[..] I centri delle città, per tutta la
vita, hanno sempre assicurato il tuo pedagogo di una inalterabilità della
tradizione umanistica e quindi di una qualità della vita, sia borghese sia
popolare, fondamentalmente conservatrice (che la eventuale rivoluzione operaia
doveva «rigenerare», ma non cambiare).

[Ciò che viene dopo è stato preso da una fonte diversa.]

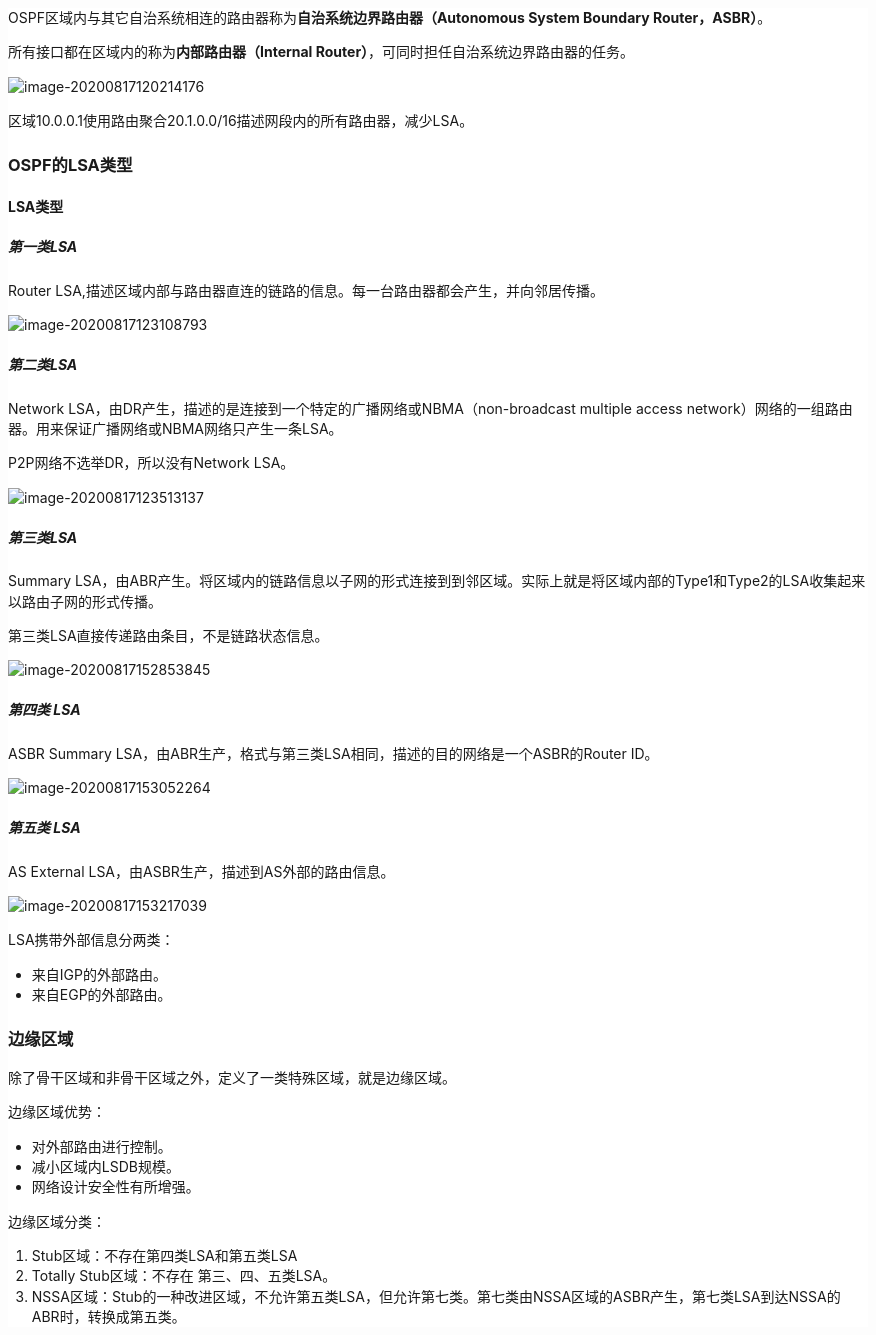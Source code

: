 OSPF区域内与其它自治系统相连的路由器称为**自治系统边界路由器（Autonomous System Boundary Router，ASBR）**。

所有接口都在区域内的称为**内部路由器（Internal Router）**，可同时担任自治系统边界路由器的任务。

![image-20200817120214176](https://cdn.jsdelivr.net/gh/KevinJohn-GH/pictures//img/20200817120214.png)

区域10.0.0.1使用路由聚合20.1.0.0/16描述网段内的所有路由器，减少LSA。

### OSPF的LSA类型

#### LSA类型

##### 第一类LSA

Router LSA,描述区域内部与路由器直连的链路的信息。每一台路由器都会产生，并向邻居传播。

![image-20200817123108793](https://cdn.jsdelivr.net/gh/KevinJohn-GH/pictures//img/20200817123108.png)

##### 第二类LSA

Network LSA，由DR产生，描述的是连接到一个特定的广播网络或NBMA（non-broadcast multiple access network）网络的一组路由器。用来保证广播网络或NBMA网络只产生一条LSA。

P2P网络不选举DR，所以没有Network LSA。

![image-20200817123513137](https://cdn.jsdelivr.net/gh/KevinJohn-GH/pictures//img/20200817123513.png)

##### 第三类LSA

Summary LSA，由ABR产生。将区域内的链路信息以子网的形式连接到到邻区域。实际上就是将区域内部的Type1和Type2的LSA收集起来以路由子网的形式传播。

第三类LSA直接传递路由条目，不是链路状态信息。

![image-20200817152853845](https://cdn.jsdelivr.net/gh/KevinJohn-GH/pictures//img/20200817152853.png)

##### 第四类 LSA

ASBR Summary LSA，由ABR生产，格式与第三类LSA相同，描述的目的网络是一个ASBR的Router ID。

![image-20200817153052264](https://cdn.jsdelivr.net/gh/KevinJohn-GH/pictures//img/20200817153052.png)

##### 第五类 LSA

AS External LSA，由ASBR生产，描述到AS外部的路由信息。

![image-20200817153217039](https://cdn.jsdelivr.net/gh/KevinJohn-GH/pictures//img/20200817153338.png)

LSA携带外部信息分两类：

- 来自IGP的外部路由。
- 来自EGP的外部路由。

### 边缘区域

除了骨干区域和非骨干区域之外，定义了一类特殊区域，就是边缘区域。

边缘区域优势：

- 对外部路由进行控制。
- 减小区域内LSDB规模。
- 网络设计安全性有所增强。

边缘区域分类：

1. Stub区域：不存在第四类LSA和第五类LSA
2. Totally  Stub区域：不存在 第三、四、五类LSA。
3. NSSA区域：Stub的一种改进区域，不允许第五类LSA，但允许第七类。第七类由NSSA区域的ASBR产生，第七类LSA到达NSSA的ABR时，转换成第五类。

A te invece i centri storici delle città
parlano di un loro problema particolare riguardante la loro conservazione
fisica, la loro materiale sopravvivenza; dall’incompatibilità fra la loro
struttura e la qualità di vita di una massa borghese e operaia consumistica
nasce un caos per cui sia la parola «conservazione» sia la parola «rivoluzione»
non hanno più senso alcuno.
Quanto alla campagna, la differenza fra ciò
che essa ha insegnato a me e ciò che essa sta insegnando a te, è ancora più
enorme. Per me essa è stata la certezza di una continuità con le origini del
mondo umano, e ha valorizzato, fino a dar loro carattere quasi di rito, ogni
minimo gesto, ogni parola. Inoltre essa rappresentava ai miei occhi lo
spettacolo di un mondo perfetto. Per te, al contrario, la campagna parla di se
stessa come di una spettrale e quasi paurosa sopravvivenza. La sua funzione
(tecnicizzata, industrializzata) ti resta estranea, a meno che tu non voglia
occupartene professionalmente. Quanto al resto, essa è un luogo esotico per
atroci week-ends e per non meno atroci villette da alternare con l’atroce
appartamento in città (tutto atroce per me, s’intende).
Capirai piano piano, nel corso di queste
lezioni, caro Gennariello, che malgrado
l’apparenza questi miei discorsi non
sono affatto lodi del tempo passato (che io, in quanto presente, non ho del
resto mai amato). Sono discorsi diversi da tutto ciò che oggi da parte di un
uomo della mia età si possa dire: discorsi in cui «conservazione» e «rivoluzione»
sono appunto parole che non hanno più senso (come vedi sono, dunque, moderno
anch’io).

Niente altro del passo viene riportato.